Most companies try to give their shareholders a raise each year by increasing their dividends as profits grow. Some companies, however, like to reward their investors more frequently by sending them more money each month. That steadily rising income stream makes these companies extremely attractive to investors who want more cash flowing into their portfolios.
One company with a history of giving its investors more money each quarter is master limited partnership (MLP) MPLX (MPLX 3.56%). The oil and gas midstream company has now increased its cash distribution to investors for 24 straight quarters, which has helped push its yield up to 7.7%. Given its current slate of growth projects, the company believes it can continue sending more money to investors each quarter for at least the next couple of years.
24 and counting
MPLX declared its distribution for 2018's fourth quarter this past January, raising the payout by 1.6% from the third quarter, which puts it 6.6% higher than it was in the year-ago period. The company can easily support that payout level since it generated enough money to cover its distribution by a comfortable 1.36 times, which was an improvement from the 1.28 times coverage it had in 2017. In other words, cash flow grew at an even faster rate than the distribution to investors, which provided the company with a growing stream of retained cash to help fund expansion projects.
Several factors drove the big uptick in cash flow last year. One of the biggest drivers was the acquisition of $8.1 billion of midstream assets from refining giant Marathon Petroleum (MPC 4.80%). In addition to that, MPLX benefited from the purchase of an export terminal from a third party, as well as organic expansions of its pipelines and gathering and processing business. Those same growth drivers have helped steadily increase MPLX's cash flow over the years, which has enabled it to consistently send more cash back to investors.
Check out the latest earnings call transcript for MPLX.

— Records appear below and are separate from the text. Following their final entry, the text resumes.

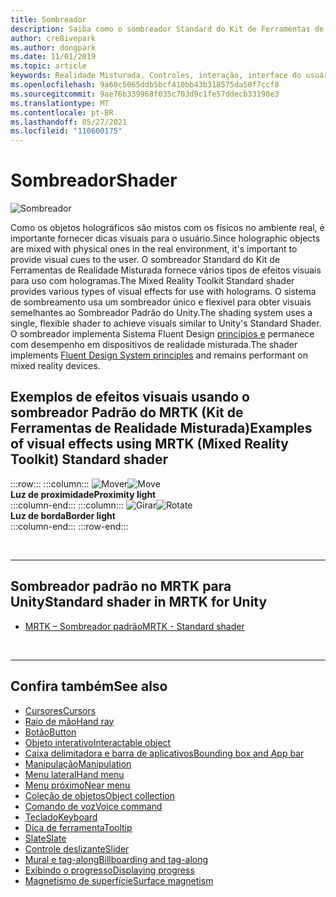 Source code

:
 ```yaml
---
title: Sombreador
description: Saiba como o sombreador Standard do Kit de Ferramentas de Realidade Misturada fornece vários tipos de efeitos visuais que podem ser usados com hologramas em seus aplicativos de realidade misturada.
author: cre8ivepark
ms.author: dongpark
ms.date: 11/01/2019
ms.topic: article
keywords: Realidade Misturada, Controles, interação, interface do usuário, experiência do usuário, sombreador, headset de realidade misturada, headset de realidade misturada do Windows, headset de realidade virtual, HoloLens, MRTK, Kit de Ferramentas de Realidade Misturada, efeitos visuais
ms.openlocfilehash: 9a60c5065ddb5bcf410bb43b318575da50f7ccf8
ms.sourcegitcommit: 9ae76b339968f035c703d9c1fe57ddecb33198e3
ms.translationtype: MT
ms.contentlocale: pt-BR
ms.lasthandoff: 05/27/2021
ms.locfileid: "110600175"
---
```

# <a name="shader"></a><span data-ttu-id="5316d-104">Sombreador</span><span class="sxs-lookup"><span data-stu-id="5316d-104">Shader</span></span>

![Sombreador](images/UX_Hero_StandardShader.jpg)

<span data-ttu-id="5316d-106">Como os objetos holográficos são mistos com os físicos no ambiente real, é importante fornecer dicas visuais para o usuário.</span><span class="sxs-lookup"><span data-stu-id="5316d-106">Since holographic objects are mixed with physical ones in the real environment, it's important to provide visual cues to the user.</span></span> <span data-ttu-id="5316d-107">O sombreador Standard do Kit de Ferramentas de Realidade Misturada fornece vários tipos de efeitos visuais para uso com hologramas.</span><span class="sxs-lookup"><span data-stu-id="5316d-107">The Mixed Reality Toolkit Standard shader provides various types of visual effects for use with holograms.</span></span> <span data-ttu-id="5316d-108">O sistema de sombreamento usa um sombreador único e flexível para obter visuais semelhantes ao Sombreador Padrão do Unity.</span><span class="sxs-lookup"><span data-stu-id="5316d-108">The shading system uses a single, flexible shader to achieve visuals similar to Unity's Standard Shader.</span></span> <span data-ttu-id="5316d-109">O sombreador implementa Sistema Fluent Design [princípios e](https://www.microsoft.com/design/fluent/#/) permanece com desempenho em dispositivos de realidade misturada.</span><span class="sxs-lookup"><span data-stu-id="5316d-109">The shader implements [Fluent Design System principles](https://www.microsoft.com/design/fluent/#/) and remains performant on mixed reality devices.</span></span>
<br>

## <a name="examples-of-visual-effects-using-mrtk-mixed-reality-toolkit-standard-shader"></a><span data-ttu-id="5316d-110">Exemplos de efeitos visuais usando o sombreador Padrão do MRTK (Kit de Ferramentas de Realidade Misturada)</span><span class="sxs-lookup"><span data-stu-id="5316d-110">Examples of visual effects using MRTK (Mixed Reality Toolkit) Standard shader</span></span> 
:::row:::
    :::column:::
       <span data-ttu-id="5316d-111">![Mover](images/UX_Button_Affordance_ProximityLight.jpg)</span><span class="sxs-lookup"><span data-stu-id="5316d-111">![Move](images/UX_Button_Affordance_ProximityLight.jpg)</span></span><br>
       <span data-ttu-id="5316d-112">**Luz de proximidade**</span><span class="sxs-lookup"><span data-stu-id="5316d-112">**Proximity light**</span></span><br>
    :::column-end:::
    :::column:::
       <span data-ttu-id="5316d-113">![Girar](images/UX_Button_Affordance_FocusHighlight.jpg)</span><span class="sxs-lookup"><span data-stu-id="5316d-113">![Rotate](images/UX_Button_Affordance_FocusHighlight.jpg)</span></span><br>
        <span data-ttu-id="5316d-114">**Luz de borda**</span><span class="sxs-lookup"><span data-stu-id="5316d-114">**Border light**</span></span><br>
    :::column-end:::
:::row-end:::

<br>

---

## <a name="standard-shader-in-mrtk-for-unity"></a><span data-ttu-id="5316d-115">Sombreador padrão no MRTK para Unity</span><span class="sxs-lookup"><span data-stu-id="5316d-115">Standard shader in MRTK for Unity</span></span>

* [<span data-ttu-id="5316d-116">MRTK – Sombreador padrão</span><span class="sxs-lookup"><span data-stu-id="5316d-116">MRTK - Standard shader</span></span>](/windows/mixed-reality/mrtk-unity/features/rendering/mrtk-standard-shader)

<br>

---

## <a name="see-also"></a><span data-ttu-id="5316d-117">Confira também</span><span class="sxs-lookup"><span data-stu-id="5316d-117">See also</span></span>

* [<span data-ttu-id="5316d-118">Cursores</span><span class="sxs-lookup"><span data-stu-id="5316d-118">Cursors</span></span>](cursors.md)
* [<span data-ttu-id="5316d-119">Raio de mão</span><span class="sxs-lookup"><span data-stu-id="5316d-119">Hand ray</span></span>](point-and-commit.md)
* [<span data-ttu-id="5316d-120">Botão</span><span class="sxs-lookup"><span data-stu-id="5316d-120">Button</span></span>](button.md)
* [<span data-ttu-id="5316d-121">Objeto interativo</span><span class="sxs-lookup"><span data-stu-id="5316d-121">Interactable object</span></span>](interactable-object.md)
* [<span data-ttu-id="5316d-122">Caixa delimitadora e barra de aplicativos</span><span class="sxs-lookup"><span data-stu-id="5316d-122">Bounding box and App bar</span></span>](app-bar-and-bounding-box.md)
* [<span data-ttu-id="5316d-123">Manipulação</span><span class="sxs-lookup"><span data-stu-id="5316d-123">Manipulation</span></span>](direct-manipulation.md)
* [<span data-ttu-id="5316d-124">Menu lateral</span><span class="sxs-lookup"><span data-stu-id="5316d-124">Hand menu</span></span>](hand-menu.md)
* [<span data-ttu-id="5316d-125">Menu próximo</span><span class="sxs-lookup"><span data-stu-id="5316d-125">Near menu</span></span>](near-menu.md)
* [<span data-ttu-id="5316d-126">Coleção de objetos</span><span class="sxs-lookup"><span data-stu-id="5316d-126">Object collection</span></span>](object-collection.md)
* [<span data-ttu-id="5316d-127">Comando de voz</span><span class="sxs-lookup"><span data-stu-id="5316d-127">Voice command</span></span>](voice-input.md)
* [<span data-ttu-id="5316d-128">Teclado</span><span class="sxs-lookup"><span data-stu-id="5316d-128">Keyboard</span></span>](keyboard.md)
* [<span data-ttu-id="5316d-129">Dica de ferramenta</span><span class="sxs-lookup"><span data-stu-id="5316d-129">Tooltip</span></span>](tooltip.md)
* [<span data-ttu-id="5316d-130">Slate</span><span class="sxs-lookup"><span data-stu-id="5316d-130">Slate</span></span>](slate.md)
* [<span data-ttu-id="5316d-131">Controle deslizante</span><span class="sxs-lookup"><span data-stu-id="5316d-131">Slider</span></span>](slider.md)
* [<span data-ttu-id="5316d-132">Mural e tag-along</span><span class="sxs-lookup"><span data-stu-id="5316d-132">Billboarding and tag-along</span></span>](billboarding-and-tag-along.md)
* [<span data-ttu-id="5316d-133">Exibindo o progresso</span><span class="sxs-lookup"><span data-stu-id="5316d-133">Displaying progress</span></span>](progress.md)
* [<span data-ttu-id="5316d-134">Magnetismo de superfície</span><span class="sxs-lookup"><span data-stu-id="5316d-134">Surface magnetism</span></span>](surface-magnetism.md) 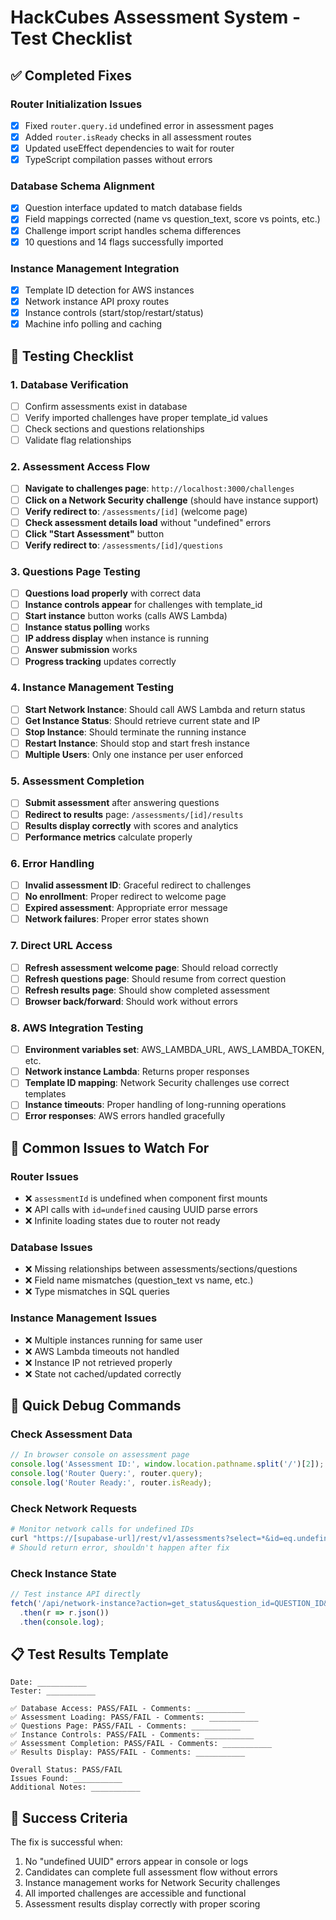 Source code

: # HackCubes Assessment System - Test Checklist

## ✅ Completed Fixes

### Router Initialization Issues
- [x] Fixed `router.query.id` undefined error in assessment pages
- [x] Added `router.isReady` checks in all assessment routes
- [x] Updated useEffect dependencies to wait for router
- [x] TypeScript compilation passes without errors

### Database Schema Alignment  
- [x] Question interface updated to match database fields
- [x] Field mappings corrected (name vs question_text, score vs points, etc.)
- [x] Challenge import script handles schema differences
- [x] 10 questions and 14 flags successfully imported

### Instance Management Integration
- [x] Template ID detection for AWS instances
- [x] Network instance API proxy routes
- [x] Instance controls (start/stop/restart/status)
- [x] Machine info polling and caching

## 🧪 Testing Checklist

### 1. Database Verification
- [ ] Confirm assessments exist in database
- [ ] Verify imported challenges have proper template_id values
- [ ] Check sections and questions relationships
- [ ] Validate flag relationships

### 2. Assessment Access Flow
- [ ] **Navigate to challenges page**: `http://localhost:3000/challenges`
- [ ] **Click on a Network Security challenge** (should have instance support)
- [ ] **Verify redirect to**: `/assessments/[id]` (welcome page)
- [ ] **Check assessment details load** without "undefined" errors
- [ ] **Click "Start Assessment"** button
- [ ] **Verify redirect to**: `/assessments/[id]/questions`

### 3. Questions Page Testing
- [ ] **Questions load properly** with correct data
- [ ] **Instance controls appear** for challenges with template_id
- [ ] **Start instance** button works (calls AWS Lambda)
- [ ] **Instance status polling** works
- [ ] **IP address display** when instance is running
- [ ] **Answer submission** works
- [ ] **Progress tracking** updates correctly

### 4. Instance Management Testing
- [ ] **Start Network Instance**: Should call AWS Lambda and return status
- [ ] **Get Instance Status**: Should retrieve current state and IP
- [ ] **Stop Instance**: Should terminate the running instance
- [ ] **Restart Instance**: Should stop and start fresh instance
- [ ] **Multiple Users**: Only one instance per user enforced

### 5. Assessment Completion
- [ ] **Submit assessment** after answering questions
- [ ] **Redirect to results** page: `/assessments/[id]/results`
- [ ] **Results display correctly** with scores and analytics
- [ ] **Performance metrics** calculate properly

### 6. Error Handling
- [ ] **Invalid assessment ID**: Graceful redirect to challenges
- [ ] **No enrollment**: Proper redirect to welcome page
- [ ] **Expired assessment**: Appropriate error message
- [ ] **Network failures**: Proper error states shown

### 7. Direct URL Access
- [ ] **Refresh assessment welcome page**: Should reload correctly
- [ ] **Refresh questions page**: Should resume from correct question
- [ ] **Refresh results page**: Should show completed assessment
- [ ] **Browser back/forward**: Should work without errors

### 8. AWS Integration Testing
- [ ] **Environment variables set**: AWS_LAMBDA_URL, AWS_LAMBDA_TOKEN, etc.
- [ ] **Network instance Lambda**: Returns proper responses
- [ ] **Template ID mapping**: Network Security challenges use correct templates
- [ ] **Instance timeouts**: Proper handling of long-running operations
- [ ] **Error responses**: AWS errors handled gracefully

## 🐛 Common Issues to Watch For

### Router Issues
- ❌ `assessmentId` is undefined when component first mounts
- ❌ API calls with `id=undefined` causing UUID parse errors
- ❌ Infinite loading states due to router not ready

### Database Issues  
- ❌ Missing relationships between assessments/sections/questions
- ❌ Field name mismatches (question_text vs name, etc.)
- ❌ Type mismatches in SQL queries

### Instance Management Issues
- ❌ Multiple instances running for same user
- ❌ AWS Lambda timeouts not handled
- ❌ Instance IP not retrieved properly
- ❌ State not cached/updated correctly

## 🔧 Quick Debug Commands

### Check Assessment Data
```javascript
// In browser console on assessment page
console.log('Assessment ID:', window.location.pathname.split('/')[2]);
console.log('Router Query:', router.query);
console.log('Router Ready:', router.isReady);
```

### Check Network Requests
```bash
# Monitor network calls for undefined IDs
curl "https://[supabase-url]/rest/v1/assessments?select=*&id=eq.undefined"
# Should return error, shouldn't happen after fix
```

### Check Instance State
```javascript
// Test instance API directly
fetch('/api/network-instance?action=get_status&question_id=QUESTION_ID&candidate_id=USER_ID')
  .then(r => r.json())
  .then(console.log);
```

## 📋 Test Results Template

```
Date: ___________
Tester: ___________

✅ Database Access: PASS/FAIL - Comments: ___________
✅ Assessment Loading: PASS/FAIL - Comments: ___________  
✅ Questions Page: PASS/FAIL - Comments: ___________
✅ Instance Controls: PASS/FAIL - Comments: ___________
✅ Assessment Completion: PASS/FAIL - Comments: ___________
✅ Results Display: PASS/FAIL - Comments: ___________

Overall Status: PASS/FAIL
Issues Found: ___________
Additional Notes: ___________
```

## 🚀 Success Criteria

The fix is successful when:
1. No "undefined UUID" errors appear in console or logs
2. Candidates can complete full assessment flow without errors
3. Instance management works for Network Security challenges
4. All imported challenges are accessible and functional
5. Assessment results display correctly with proper scoring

Evolving to continue growing
MPLX's business model has evolved over the years. The company initially relied on a steady diet of drop-down transactions with Marathon Petroleum to fuel growth. However, it has shifted its approach in recent years. While Marathon has a few midstream assets remaining after it restocked its cupboard when it bought rival refiner Andeavor, MPLX's main growth driver going forward will be expansion projects.
The company currently has several under construction and more in development. These projects range from additional expansions of its gathering and processing business to participating in new long-haul pipeline projects developed by other companies. For example, the company is one of four partners working to build the Permian Gulf Coast pipeline that would move crude oil from the Permian Basin to refineries and export facilities along the Texas Gulf Coast. Meanwhile, the company is working with several other partners to develop the Whistler Pipeline, which would move natural gas from the Permian to the Gulf Coast.
MPLX currently expects that it will invest $4.2 billion on organic expansions over the next two years, which will grow its distributable cash flow from $2.8 billion last year up to $3.5 billion by 2020. That rising cash flow stream should support continued quarterly growth in the company's distribution, with MPLX planning to increase its payout by $0.01 per quarter this year, or about 6% overall.
The company should have plenty of fuel to continue growing its cash flow and distribution beyond 2020. For starters, it could acquire the midstream assets Marathon Petroleum picked up from Andeavor, as well as merge with Andeavor's former MLP, which Marathon now controls. In addition to that, the company should still have several organic expansion opportunities since the industry needs to invest an estimated $44 billion per year on new energy infrastructure through 2035.
A great income stock for the long haul
MPLX has been a great dividend stock over the years by consistently increasing its payout each quarter. That trend appears poised to continue for at least the next couple of years, given the growth projects the company has already lined up. Because of that, this company looks like an excellent option for investors seeking a steadily rising income stream.